Directions for this task ▸ Whenever the string "coldwhite" turns up in a line of the data below, copy that line.

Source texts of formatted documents
=== Section Start ===

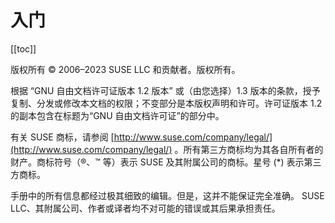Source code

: # 入门

[[toc]]

版权所有 © 2006–2023 SUSE LLC 和贡献者。版权所有。

根据 “GNU 自由文档许可证版本 1.2 版本” 或（由您选择）1.3 版本的条款，授予复制、分发或修改本文档的权限；不变部分是本版权声明和许可。许可证版本 1.2 的副本包含在标题为“GNU 自由文档许可证”的部分中。

有关 SUSE 商标，请参阅 [http://www.suse.com/company/legal/](http://www.suse.com/company/legal/) 。所有第三方商标均为其各自所有者的财产。商标符号（®、™ 等）表示 SUSE 及其附属公司的商标。星号 (*) 表示第三方商标。

手册中的所有信息都经过极其细致的编辑。但是，这并不能保证完全准确。 SUSE LLC、其附属公司、作者或译者均不对可能的错误或其后果承担责任。
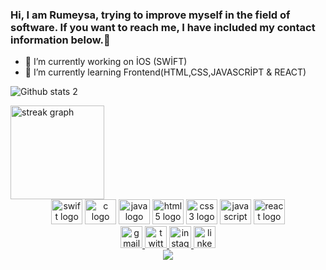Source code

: ### Hi, I am Rumeysa, trying to improve myself in the field of software. If you want to reach me, I have included my contact information below.👋

- 🔭 I’m currently working on İOS (SWİFT)
- 🌱 I’m currently learning Frontend(HTML,CSS,JAVASCRİPT & REACT)

![Github stats 2](https://github-readme-stats.vercel.app/api?username=rumeysaavc&show_icons=true&theme=radical)

<div>
  <img src="https://streak-stats.demolab.com?user=rumeysaavc&locale=en&mode=daily&theme=dracula&hide_border=false&border_radius=5" height="150" alt="streak graph"  />
</div>


<div align="center">
  <img src="https://cdn.jsdelivr.net/gh/devicons/devicon/icons/swift/swift-original.svg" height="40" width="50" alt="swift logo"  />
  <img src="https://cdn.jsdelivr.net/gh/devicons/devicon/icons/c/c-original.svg" height="40" width="50" alt="c logo"  />
  <img src="https://cdn.jsdelivr.net/gh/devicons/devicon/icons/java/java-original.svg" height="40" width="50" alt="java logo"  />
  <img src="https://cdn.jsdelivr.net/gh/devicons/devicon/icons/html5/html5-original.svg" height="40" width="50" alt="html5 logo"  />
  <img src="https://cdn.jsdelivr.net/gh/devicons/devicon/icons/css3/css3-original.svg" height="40" width="50" alt="css3 logo"  />
  <img src="https://cdn.jsdelivr.net/gh/devicons/devicon/icons/javascript/javascript-original.svg" height="40" width="50" alt="javascript logo"  />
  <img src="https://cdn.jsdelivr.net/gh/devicons/devicon/icons/react/react-original.svg" height="40" width="50" alt="react logo"  />
</div>

<div align="center">
  <a href="mailto:rumeysaaavcu@icloud.com" target="_blank">
    <img src="https://img.shields.io/static/v1?message=Gmail&logo=gmail&label=&color=d33c2d&logoColor=white&labelColor=&style=for-the-badge" height="35" alt="gmail logo"  />
  </a>

  <a href="https://twitter.com/avc_rumeysaa)" target="_blank">
    <img src="https://img.shields.io/static/v1?message=Twitter&logo=twitter&label=&color=1b9bf0&logoColor=white&labelColor=&style=for-the-badge" height="35" alt="twitter logo"  />
  </a>

  <a href="https://www.instagram.com/avc.rumeysaa" target="_blank">
    <img src="https://img.shields.io/static/v1?message=Instagram&logo=instagram&label=&color=e41775&logoColor=white&labelColor=&style=for-the-badge" height="35" alt="instagram logo"  />
  </a>
  
  <a href="https://linkedin.com/in/rumeysaavc" target="_blank">
    <img src="https://img.shields.io/static/v1?message=LinkedIn&logo=linkedin&label=&color=0077B5&logoColor=white&labelColor=&style=for-the-badge" height="35"<< alt="linkedin logo"  />
  </a>

</div>


<div align="center">
  <img src="https://profile-counter.glitch.me/rumeysaavc/count.svg?"  />
</div>


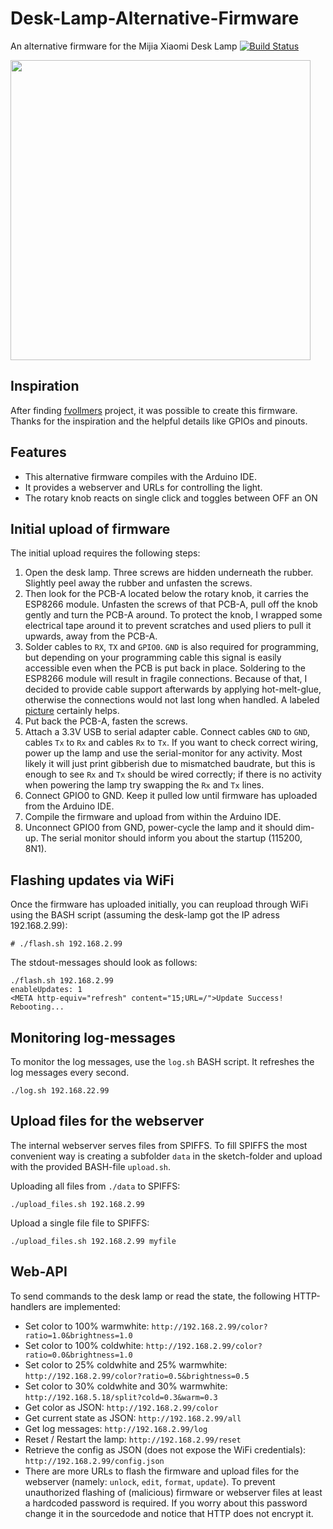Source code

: # Desk-Lamp-Alternative-Firmware
An alternative firmware for the Mijia Xiaomi Desk Lamp [![Build Status](https://travis-ci.com/Torxgewinde/Desk-Lamp-Alternative-Firmware.svg?branch=master)](https://travis-ci.com/Torxgewinde/Desk-Lamp-Alternative-Firmware)

<img src="pictures/IMG_9015.JPG" width="480">

Inspiration
-----------
After finding [fvollmers](https://github.com/fvollmer/xiomi-desk-lamp-open-firmware) project, it was possible to create this firmware. Thanks for the inspiration and the helpful details like GPIOs and pinouts.

Features
--------
 * This alternative firmware compiles with the Arduino IDE.
 * It provides a webserver and URLs for controlling the light.
 * The rotary knob reacts on single click and toggles between OFF an ON

Initial upload of firmware
--------------------------
The initial upload requires the following steps:
1. Open the desk lamp. Three screws are hidden underneath the rubber. Slightly peel away the rubber and unfasten the screws.
2. Then look for the PCB-A located below the rotary knob, it carries the ESP8266 module. Unfasten the screws of that PCB-A, pull off the knob gently and turn the PCB-A around. To protect the knob, I wrapped some electrical tape around it to prevent scratches and used pliers to pull it upwards, away from the PCB-A.
3. Solder cables to `RX`, `TX` and `GPIO0`. `GND` is also required for programming, but depending on your programming cable this signal is easily accessible even when the PCB is put back in place. Soldering to the ESP8266 module will result in fragile connections. Because of that, I decided to provide cable support afterwards by applying hot-melt-glue, otherwise the connections would not last long when handled. A labeled [picture](pictures/IMG_9008.JPG) certainly helps.
4. Put back the PCB-A, fasten the screws.
5. Attach a 3.3V USB to serial adapter cable. Connect cables `GND` to `GND`, cables `Tx` to `Rx` and cables `Rx` to `Tx`. If you want to check correct wiring, power up the lamp and use the serial-monitor for any activity. Most likely it will just print gibberish due to mismatched baudrate, but this is enough to see `Rx` and `Tx` should be wired correctly; if there is no activity when powering the lamp try swapping the `Rx` and `Tx` lines.
6. Connect GPIO0 to GND. Keep it pulled low until firmware has uploaded from the Arduino IDE.
7. Compile the firmware and upload from within the Arduino IDE.
8. Unconnect GPIO0 from GND, power-cycle the lamp and it should dim-up. The serial monitor should inform you about the startup (115200, 8N1).

Flashing updates via WiFi
-------------------------
Once the firmware has uploaded initially, you can reupload through WiFi using the BASH script (assuming the desk-lamp got the IP adress 192.168.2.99):
    
    # ./flash.sh 192.168.2.99

The stdout-messages should look as follows:
    
    ./flash.sh 192.168.2.99
    enableUpdates: 1
    <META http-equiv="refresh" content="15;URL=/">Update Success! Rebooting...

Monitoring log-messages
-----------------------
To monitor the log messages, use the `log.sh` BASH script. It refreshes the log messages every second.
    
    ./log.sh 192.168.22.99

Upload files for the webserver
------------------------------
The internal webserver serves files from SPIFFS. To fill SPIFFS the most convenient way is creating a subfolder `data` in the sketch-folder and upload with the provided BASH-file `upload.sh`.

Uploading all files from `./data` to SPIFFS:

    ./upload_files.sh 192.168.2.99
    
Upload a single file file to SPIFFS:

    ./upload_files.sh 192.168.2.99 myfile 

Web-API
-------
To send commands to the desk lamp or read the state, the following HTTP-handlers are implemented:
 * Set color to 100% warmwhite: `http://192.168.2.99/color?ratio=1.0&brightness=1.0`
 * Set color to 100% coldwhite: `http://192.168.2.99/color?ratio=0.0&brightness=1.0`
 * Set color to 25% coldwhite and 25% warmwhite: `http://192.168.2.99/color?ratio=0.5&brightness=0.5`
 * Set color to 30% coldwhite and 30% warmwhite: `http://192.168.5.18/split?cold=0.3&warm=0.3`
 * Get color as JSON: `http://192.168.2.99/color`
 * Get current state as JSON: `http://192.168.2.99/all`
 * Get log messages: `http://192.168.2.99/log`
 * Reset / Restart the lamp: `http://192.168.2.99/reset`
 * Retrieve the config as JSON (does not expose the WiFi credentials): `http://192.168.2.99/config.json`
 * There are more URLs to flash the firmware and upload files for the webserver (namely: `unlock`, `edit`, `format`, `update`). To prevent unauthorized flashing of (malicious) firmware or webserver files at least a hardcoded password is required. If you worry about this password change it in the sourcedode and notice that HTTP does not encrypt it.
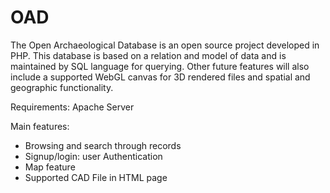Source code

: # OAD

The Open Archaeological Database is an open source project developed in PHP. This database is based on a relation and model of data and is maintained by SQL language for querying. Other future features will also include a supported WebGL canvas for 3D rendered files and spatial and geographic functionality.

Requirements:
Apache Server

Main features:
- Browsing and search through records
- Signup/login: user Authentication
- Map feature
- Supported CAD File in HTML page
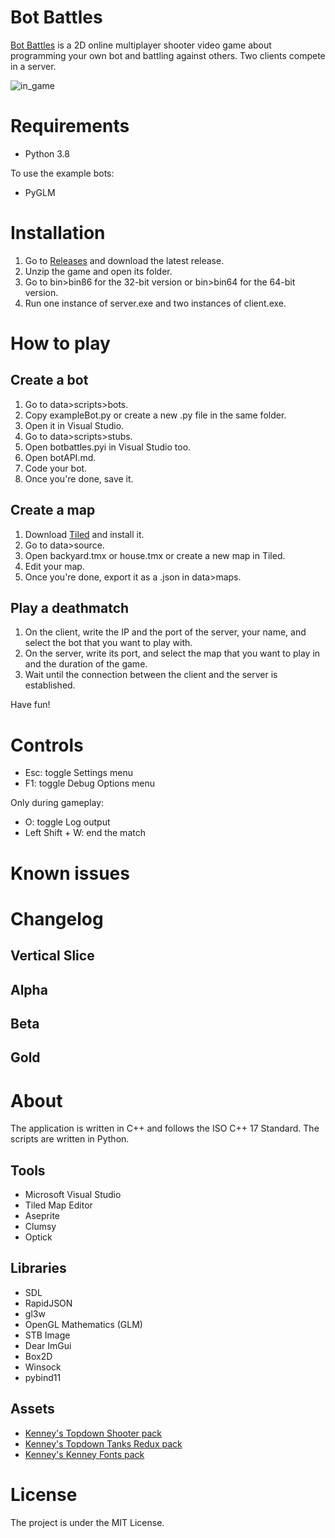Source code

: # Bot Battles
[Bot Battles](https://github.com/Sandruski/bot-battles) is a 2D online multiplayer shooter video game about programming your own bot and battling against others. Two clients compete in a server.

![in_game](https://github.com/Sandruski/bot-battles/tree/master/docs/images/in_game.png)

# Requirements
- Python 3.8

To use the example bots:
- PyGLM

# Installation
1. Go to [Releases](https://github.com/Sandruski/bot-battles/releases) and download the latest release.
2. Unzip the game and open its folder.
3. Go to bin>bin86 for the 32-bit version or bin>bin64 for the 64-bit version.
4. Run one instance of server.exe and two instances of client.exe.

# How to play
## Create a bot
1. Go to data>scripts>bots.
2. Copy exampleBot.py or create a new .py file in the same folder.
3. Open it in Visual Studio.
4. Go to data>scripts>stubs.
5. Open botbattles.pyi in Visual Studio too.
6. Open botAPI.md.
7. Code your bot.
8. Once you're done, save it.

## Create a map
1. Download [Tiled](https://www.mapeditor.org/) and install it.
2. Go to data>source.
3. Open backyard.tmx or house.tmx or create a new map in Tiled.
4. Edit your map.
5. Once you're done, export it as a .json in data>maps.

## Play a deathmatch
1. On the client, write the IP and the port of the server, your name, and select the bot that you want to play with.
2. On the server, write its port, and select the map that you want to play in and the duration of the game.
3. Wait until the connection between the client and the server is established.

Have fun!

# Controls
- Esc: toggle Settings menu
- F1: toggle Debug Options menu

Only during gameplay:
- O: toggle Log output
- Left Shift + W: end the match

# Known issues

# Changelog
## Vertical Slice
## Alpha
## Beta
## Gold

# About
The application is written in C++ and follows the ISO C++ 17 Standard. The scripts are written in Python.

## Tools
- Microsoft Visual Studio
- Tiled Map Editor
- Aseprite
- Clumsy
- Optick

## Libraries
- SDL
- RapidJSON
- gl3w
- OpenGL Mathematics (GLM)
- STB Image
- Dear ImGui
- Box2D
- Winsock
- pybind11

## Assets
- [Kenney's Topdown Shooter pack](https://www.kenney.nl/assets/topdown-shooter)
- [Kenney's Topdown Tanks Redux pack](https://www.kenney.nl/assets/topdown-tanks-redux)
- [Kenney's Kenney Fonts pack](https://www.kenney.nl/assets/kenney-fonts)

# License
The project is under the MIT License.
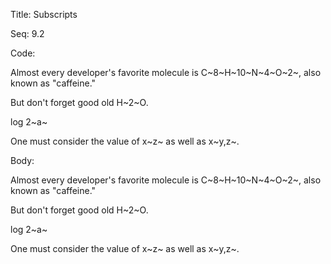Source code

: Title:  Subscripts

Seq:    9.2

Code:

Almost every developer's favorite molecule is C~8~H~10~N~4~O~2~, also known as "caffeine."

But don't forget good old H~2~O.

log 2~a~

One must consider the value of x~z~ as well as x~y,z~.

Body:

Almost every developer's favorite molecule is C~8~H~10~N~4~O~2~, also known as "caffeine."

But don't forget good old H~2~O.

log 2~a~

One must consider the value of x~z~ as well as x~y,z~.
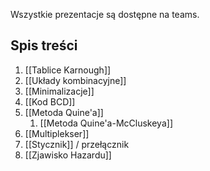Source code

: Wszystkie prezentacje są dostępne na teams.

## Spis treści
1. [[Tablice Karnough]]
2. [[Układy kombinacyjne]]
3. [[Minimalizacje]]
4. [[Kod BCD]]
5. [[Metoda Quine'a]]
	1. [[Metoda Quine'a-McCluskeya]]
6. [[Multiplekser]]
7. [[Stycznik]] / przełącznik
8. [[Zjawisko Hazardu]]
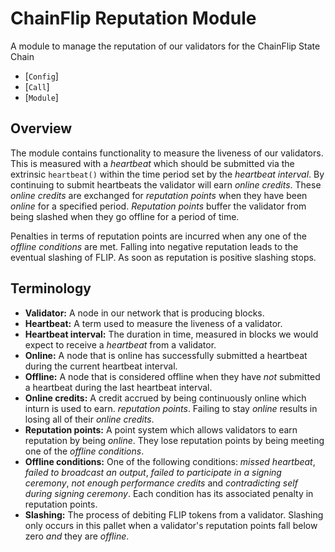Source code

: # ChainFlip Reputation Module

A module to manage the reputation of our validators for the ChainFlip State Chain

- [`Config`]
- [`Call`]
- [`Module`]

## Overview
The module contains functionality to measure the liveness of our validators.  This is measured
with a *heartbeat* which should be submitted via the extrinsic `heartbeat()` within the time
period set by the *heartbeat interval*.  By continuing to submit heartbeats the validator will
earn *online credits*.  These *online credits* are exchanged for *reputation points*
when they have been *online* for a specified period.  *Reputation points* buffer the validator
from being slashed when they go offline for a period of time.

Penalties in terms of reputation points are incurred when any one of the *offline conditions* are
met.  Falling into negative reputation leads to the eventual slashing of FLIP.  As soon as reputation
is positive slashing stops.

## Terminology
- **Validator:** A node in our network that is producing blocks.
- **Heartbeat:** A term used to measure the liveness of a validator.
- **Heartbeat interval:** The duration in time, measured in blocks we would expect to receive a
  *heartbeat* from a validator.
- **Online:** A node that is online has successfully submitted a heartbeat during the current
  heartbeat interval.
- **Offline:** A node that is considered offline when they have *not* submitted a heartbeat during
  the last heartbeat interval.
- **Online credits:** A credit accrued by being continuously online which inturn is used to earn.
  *reputation points*.  Failing to stay *online* results in losing all of their *online credits*.
- **Reputation points:** A point system which allows validators to earn reputation by being *online*.
  They lose reputation points by being meeting one of the *offline conditions*.
- **Offline conditions:** One of the following conditions: *missed heartbeat*, *failed to broadcast
  an output*, *failed to participate in a signing ceremony*, *not enough performance credits* and
  *contradicting self during signing ceremony*.  Each condition has its associated penalty in
  reputation points.
- **Slashing:** The process of debiting FLIP tokens from a validator.  Slashing only occurs in this
  pallet when a validator's reputation points fall below zero *and* they are *offline*.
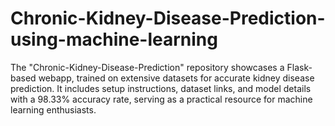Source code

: # Chronic-Kidney-Disease-Prediction-using-machine-learning
The "Chronic-Kidney-Disease-Prediction" repository showcases a Flask-based webapp, trained on extensive datasets for accurate kidney disease prediction. It includes setup instructions, dataset links, and model details with a 98.33% accuracy rate, serving as a practical resource for machine learning enthusiasts.
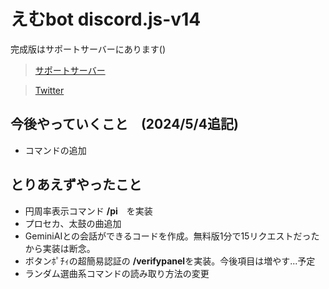 # えむbot discord.js-v14

完成版はサポートサーバーにあります()

> [サポートサーバー](https://discord.gg/BnmvxuQk)

> [Twitter](https://twitter.com/ryo_001339)

## 今後やっていくこと　(2024/5/4追記)
- コマンドの追加
  
## とりあえずやったこと
- 円周率表示コマンド **/pi**　を実装
- プロセカ、太鼓の曲追加
- GeminiAIとの会話ができるコードを作成。無料版1分で15リクエストだったから実装は断念。
- ボタンﾎﾟﾁｨの超簡易認証の **/verifypanel**を実装。今後項目は増やす...予定
- ランダム選曲系コマンドの読み取り方法の変更
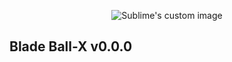 
<p align="center">
  <img src="https://i.imgur.com/voA122w.png" alt="Sublime's custom image"/>
</p>


## Blade Ball-X v0.0.0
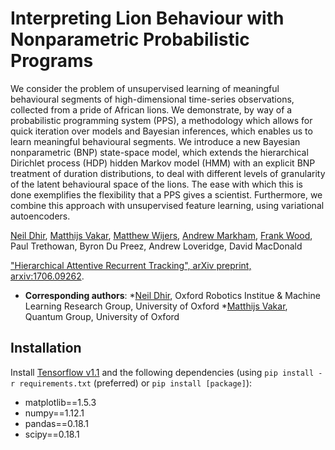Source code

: # Interpreting Lion Behaviour with Nonparametric Probabilistic Programs 

We consider the problem of unsupervised learning of meaningful behavioural segments of high-dimensional time-series observations, collected from a pride of African lions.  We demonstrate, by way of a probabilistic programming system (PPS), a methodology which allows for quick iteration over models and Bayesian inferences, which enables us to learn meaningful behavioural segments.  We introduce a new Bayesian nonparametric (BNP) state-space model, which extends the hierarchical Dirichlet process (HDP) hidden Markov model (HMM) with an explicit BNP treatment of duration distributions, to deal with different levels of granularity of the latent behavioural space of the lions. The ease with which this is done exemplifies the flexibility that a PPS gives a scientist. Furthermore, we combine this approach with unsupervised feature learning, using variational autoencoders.

[Neil Dhir](http://ori.ox.ac.uk/), [Matthijs Vakar](http://users.ox.ac.uk/~magd3996/), [Matthew Wijers](https://www.wildcru.org/members/mr-matthew-wijers/), 
[Andrew Markham](http://www.cs.ox.ac.uk/people/andrew.markham/), 
[Frank Wood](http://www.robots.ox.ac.uk/~fwood/), 
Paul Trethowan, Byron Du Preez, Andrew Loveridge, David MacDonald


["Hierarchical Attentive Recurrent Tracking", arXiv preprint, arxiv:1706.09262](https://arxiv.org/abs/1706.09262).

* **Corresponding authors**: 
    *[Neil Dhir](neild@robots.ox.ac.uk), Oxford Robotics Institue & Machine Learning Research Group, University of Oxford
    *[Matthijs Vakar](matthijs.vakar@cs.ox.ac.uk), Quantum Group, University of Oxford

## Installation
Install [Tensorflow v1.1](https://www.tensorflow.org/versions/r1.1/install/) and the following dependencies
 (using `pip install -r requirements.txt` (preferred) or `pip install [package]`):
* matplotlib==1.5.3
* numpy==1.12.1
* pandas==0.18.1
* scipy==0.18.1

=== Section End ===

Solution for this problem ▸
 * Set color to 100% coldwhite: `http://192.168.2.99/color?ratio=0.0&brightness=1.0`
 * Set color to 25% coldwhite and 25% warmwhite: `http://192.168.2.99/color?ratio=0.5&brightness=0.5`
 * Set color to 30% coldwhite and 30% warmwhite: `http://192.168.5.18/split?cold=0.3&warm=0.3`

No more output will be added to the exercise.